Yes, you did the right thing Ron.


----------



## Gatsby1923 (Oct 22, 2009)

I loan some tools to some people. I have a good friend and we loan each other tools all the time, but I have known him since I was 14 and it really is mutual. I will loan my brother tools but it he has never wanted anything more than a pipe wrench. Aside from that neither a borrower nor lender be. I personally am very helpful and will cut things in my table saw for you, show up and help you install things. I personally would rather have one of my tools destroyed by a borrower than to me destroy a tool i borrowed and that is why I don't borrow or lend out many tools.

Dave M


----------



## 33706 (Mar 5, 2008)

Better to see his true colors at no expense now, instead of after you've lent him anything. No loss!


----------



## Gregn (Mar 26, 2010)

There are only one or two people I will borrow any of my tools to. They are also the ones that if they don't know how to use it, they ask me if I can do it for them. I am particular when it comes to the kids as well. After replacing a couple of handles and other tools my son knows which he'll get. All others I have a pat answer for and that is.
1. You must sign a liability waiver.
2. The deposit is what it will cost for me to replace the tool.
3. There's a $10.00 an hr tool rental.
When they say I'm nuts, I ask them to go ask their mechanic to borrow his tools to fix your car. They say oh no he charges, thats when I reply so do I.
*There's your sign!* Buddy.


----------



## rastus (Nov 25, 2009)

You've only known him 6 months and he comes over with a list!!? Did he at least start "browning" you up ahead, or just ask for the tools? The longer the list the quicker I would have shown him the door. I don't mind lending mine out, but 1 or 2 at a time. Heck I've had my brother inlaw's biscuit cutter for a couple years now. He calls me when he needs it. He rarely uses it, I use it on all my furniture projects.

Paul


----------



## LateNightOwl (Aug 13, 2009)

I am adding a room addition which, unfortunately, has a door leading into my shop. The temptation is too great. So far, I have fired two contractors for using my tools after they were expressly told that my tools were off limits. Yes, they were damaged. I got all the lame "it was just for a minute" or "only one cut" excuses, and one guy stupidly told me that he thought he could get away with it without me finding out.

I ended up putting the permit in my name and hiring my own crew. My guys aren't very experienced, but they are hard workers and willing to learn from me. The upside is that my room is being built the way I want it done and at the level of quality I want. The downside is that the guys often have to use my tools, but they know better than to abuse them… the deal we have made is that if any of my tools are damaged or even look beat up - by my judgement - they get to keep the damaged tool, but they will buy a replacement for me.
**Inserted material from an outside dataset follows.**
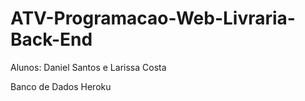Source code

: # ATV-Programacao-Web-Livraria-Back-End

Alunos: Daniel Santos e Larissa Costa

Banco de Dados Heroku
Fortunately, I haven't had to put it to the test yet.


----------



## davidpettinger (Aug 21, 2009)

I used to KEEP a wooden tool box with a lead head hammer with a pipe handle, an old drywall saw, a broken tape measure, bent nails, rusty screws, a really blunt straight screw driver, a stripped Phillips screw driver, a non-functioning battery operated drill and a circular saw with no cord in my shop. The box was labeled LOANERS.


----------



## Gene01 (Jan 5, 2009)

Ron,
Don't worry 'bout it. You handled it just right.


----------



## CharlieM1958 (Nov 7, 2006)

I have a very close relationship with a bunch of guys on my street. Some own pressure washers, some have extension ladders, some (like me) have a lot of power tools. We borrow from each other occasionally, but we also trust each other 100%. We all know that if something of ours is lost or damaged, it will be replaced immediately.

But had I been approached by a neighbor I had not known that long, with a shopping list of items he wanted to borrow, I would have handled it the same way you did.


----------



## TheDane (May 15, 2008)

Shakespeare summed it pretty well in Hamlet when he wrote:
"Neither a borrower nor a lender be; 
For loan oft loses both itself and friend, 
And borrowing dulls the edge of husbandry."


----------



## nailbanger2 (Oct 17, 2009)

Hamlet? But of course! (still chuckling)


----------



## CharlieM1958 (Nov 7, 2006)

What else but Hamlet would you expect from a guy named "The Dane"?


----------



## nailbanger2 (Oct 17, 2009)

I'm glad someone got that , Charlie.


----------



## Edziu (Jan 17, 2010)

Lots of good responses. I have been on both sides of this coin. My Dad borrowed a neighbor's 3" portable planer about 20 years ago. We've still got it.

In our new shop, (which will be chronicled here someday) we were having work done by contractors, and they borrowed our jig/sabre saw, and now the blades won't stay in. They offered to take it to the local repair center… problem fixed.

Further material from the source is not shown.